Have you witnessed a leopard incorporating any other strategies in which to avoid hyenas and other competing predators? Let us know in the comments section below…
Written and Photographed by: Mike Sutherland
Filed under Leopards Photography Wildlife
largest and experienced territorial male leopards like tugwaan male or campan or sandriver male are well able to stand off and chase away lone spotted hyena
Camp Pan male proberly stands his ground against a hyena and slaps him around 😉
Mike great article.. Will never forget the experience we had.. well camp pan had.. as we watched him take an impala up a tree and wrestle with it for about 15 minutes trying to get it to balance in the tree.. Only to have the impala and camp pan fall out of the tree.. as soon as he hit the ground a hyena came out of the bushes and took the kill from him.. what a experience in our first hour at Londolozi..
I gosh such wonderful sightings and beautiful photography. Just love the landscape shots showing the leopard in his environment.
Way back in 2010 I photographed a leopard running toward the vehicle. Not until I returned to my home and looked at the photos did I realize the leopard was being chased by wild dogs….one of my favorite photos from the 2010 trip.
Nicely written blog as always! Maybe the quality of provider of bushmeat for Hyena and Lion should be added to the long list of Leopard’s skills.
And what about Leopard females who also provide free meals to their male counterpart, and often to the father to their cubs? … For them another predator must be added to their list. Life is not easy for a mother Leopard.
Those are the most incredible photos Mike! Thank you so much for sharing them!
Stunning! Such a perfect sighting.
Awesome Awesome photos!! Nice one Suthers….

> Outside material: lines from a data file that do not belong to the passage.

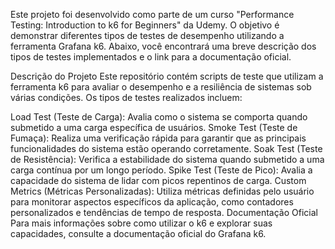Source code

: Este projeto foi desenvolvido como parte de um curso "Performance Testing: Introduction to k6 for Beginners" da Udemy. O objetivo é demonstrar diferentes tipos de testes de desempenho utilizando a ferramenta Grafana k6. Abaixo, você encontrará uma breve descrição dos tipos de testes implementados e o link para a documentação oficial.

Descrição do Projeto
Este repositório contém scripts de teste que utilizam a ferramenta k6 para avaliar o desempenho e a resiliência de sistemas sob várias condições. Os tipos de testes realizados incluem:

Load Test (Teste de Carga): Avalia como o sistema se comporta quando submetido a uma carga específica de usuários.
Smoke Test (Teste de Fumaça): Realiza uma verificação rápida para garantir que as principais funcionalidades do sistema estão operando corretamente.
Soak Test (Teste de Resistência): Verifica a estabilidade do sistema quando submetido a uma carga contínua por um longo período.
Spike Test (Teste de Pico): Avalia a capacidade do sistema de lidar com picos repentinos de carga.
Custom Metrics (Métricas Personalizadas): Utiliza métricas definidas pelo usuário para monitorar aspectos específicos da aplicação, como contadores personalizados e tendências de tempo de resposta.
Documentação Oficial
Para mais informações sobre como utilizar o k6 e explorar suas capacidades, consulte a documentação oficial do Grafana k6.
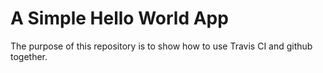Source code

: A Simple Hello World App
========================

The purpose of this repository is to show how to use Travis CI and github together.
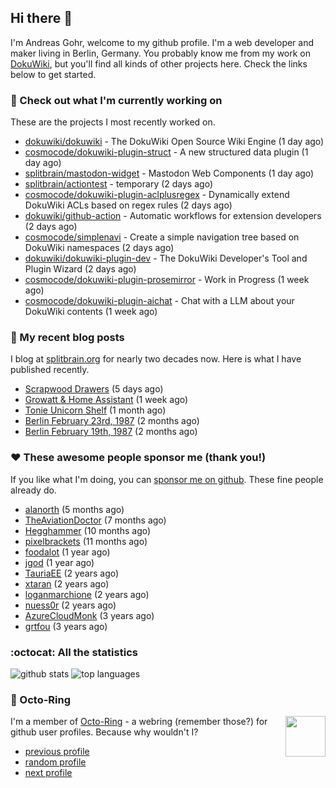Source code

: ## Hi there :wave:

I'm Andreas Gohr, welcome to my github profile. I'm a web developer and maker living in Berlin, Germany. You probably know me from my work on [DokuWiki](https://github.com/splitbrain/dokuwiki), but you'll find all kinds of other projects here. Check the links below to get started.

### :hammer: Check out what I'm currently working on

These are the projects I most recently worked on.


- [dokuwiki/dokuwiki](https://github.com/dokuwiki/dokuwiki) - The DokuWiki Open Source Wiki Engine (1 day ago)
- [cosmocode/dokuwiki-plugin-struct](https://github.com/cosmocode/dokuwiki-plugin-struct) - A new structured data plugin (1 day ago)
- [splitbrain/mastodon-widget](https://github.com/splitbrain/mastodon-widget) - Mastodon Web Components (1 day ago)
- [splitbrain/actiontest](https://github.com/splitbrain/actiontest) - temporary (2 days ago)
- [cosmocode/dokuwiki-plugin-aclplusregex](https://github.com/cosmocode/dokuwiki-plugin-aclplusregex) - Dynamically extend DokuWiki ACLs based on regex rules (2 days ago)
- [dokuwiki/github-action](https://github.com/dokuwiki/github-action) - Automatic workflows for extension developers (2 days ago)
- [cosmocode/simplenavi](https://github.com/cosmocode/simplenavi) - Create a simple navigation tree based on DokuWiki namespaces (2 days ago)
- [dokuwiki/dokuwiki-plugin-dev](https://github.com/dokuwiki/dokuwiki-plugin-dev) - The DokuWiki Developer&#39;s Tool and Plugin Wizard (2 days ago)
- [cosmocode/dokuwiki-plugin-prosemirror](https://github.com/cosmocode/dokuwiki-plugin-prosemirror) - Work in Progress (1 week ago)
- [cosmocode/dokuwiki-plugin-aichat](https://github.com/cosmocode/dokuwiki-plugin-aichat) - Chat with a LLM about your DokuWiki contents (1 week ago)

### :scroll: My recent blog posts

I blog at [splitbrain.org](https://www.splitbrain.org) for nearly two decades now. Here is what I have published recently.


- [Scrapwood Drawers](https://www.splitbrain.org/blog/2023-11/10-scrapwood_drawers) (5 days ago)
- [Growatt &amp; Home Assistant](https://www.splitbrain.org/blog/2023-11/03-growatt_and_home_assistant) (1 week ago)
- [Tonie Unicorn Shelf](https://www.splitbrain.org/blog/2023-10/10-tonie_unicorn_shelf) (1 month ago)
- [Berlin February 23rd, 1987](https://www.splitbrain.org/blog/1987-02/23-berlin) (2 months ago)
- [Berlin February 19th, 1987](https://www.splitbrain.org/blog/1987-02/19-berlin) (2 months ago)

### :hearts:️ These awesome people sponsor me (thank you!)

If you like what I'm doing, you can [sponsor me on github](https://github.com/sponsors/splitbrain). These fine people already do.


- [alanorth](https://github.com/alanorth) (5 months ago)
- [TheAviationDoctor](https://github.com/TheAviationDoctor) (7 months ago)
- [Hegghammer](https://github.com/Hegghammer) (10 months ago)
- [pixelbrackets](https://github.com/pixelbrackets) (11 months ago)
- [foodalot](https://github.com/foodalot) (1 year ago)
- [jgod](https://github.com/jgod) (1 year ago)
- [TauriaEE](https://github.com/TauriaEE) (2 years ago)
- [xtaran](https://github.com/xtaran) (2 years ago)
- [loganmarchione](https://github.com/loganmarchione) (2 years ago)
- [nuess0r](https://github.com/nuess0r) (2 years ago)
- [AzureCloudMonk](https://github.com/AzureCloudMonk) (3 years ago)
- [grtfou](https://github.com/grtfou) (3 years ago)

### :octocat: All the statistics

 ![github stats](https://github-readme-stats.vercel.app/api?username=splitbrain&show_icons=true&hide_title=true)
![top languages](https://github-readme-stats.vercel.app/api/top-langs/?username=splitbrain&layout=compact)


### :octopus: Octo-Ring

<img width="64" height="65" src="https://octo-ring.com/static/img/octo.png" align="right" alt="">

I'm a member of [Octo-Ring](https://octo-ring.com/) - a webring (remember those?) for github user profiles. Because why wouldn't I? 

* [previous profile](https://octo-ring.com/p/splitbrain/prev)
* [random profile](https://octo-ring.com/p/splitbrain/random)
* [next profile](https://octo-ring.com/p/splitbrain/next)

To go deeper in relationship with these predators there are very remarkable books with authors like Peter Turnbull Kemp, Ted Bailey(probably the best book ever on leopard) and more recent Luke Hunter and Guy Balme
Well done with the new lens, the pictures are outstanding, so keep practicing your perfection! Beautifully written article as always, thank you. That is one stunning leopard. <3
Mike, what a privilege to be along on this ride! Thanks again to you and Andrea. Epic photos!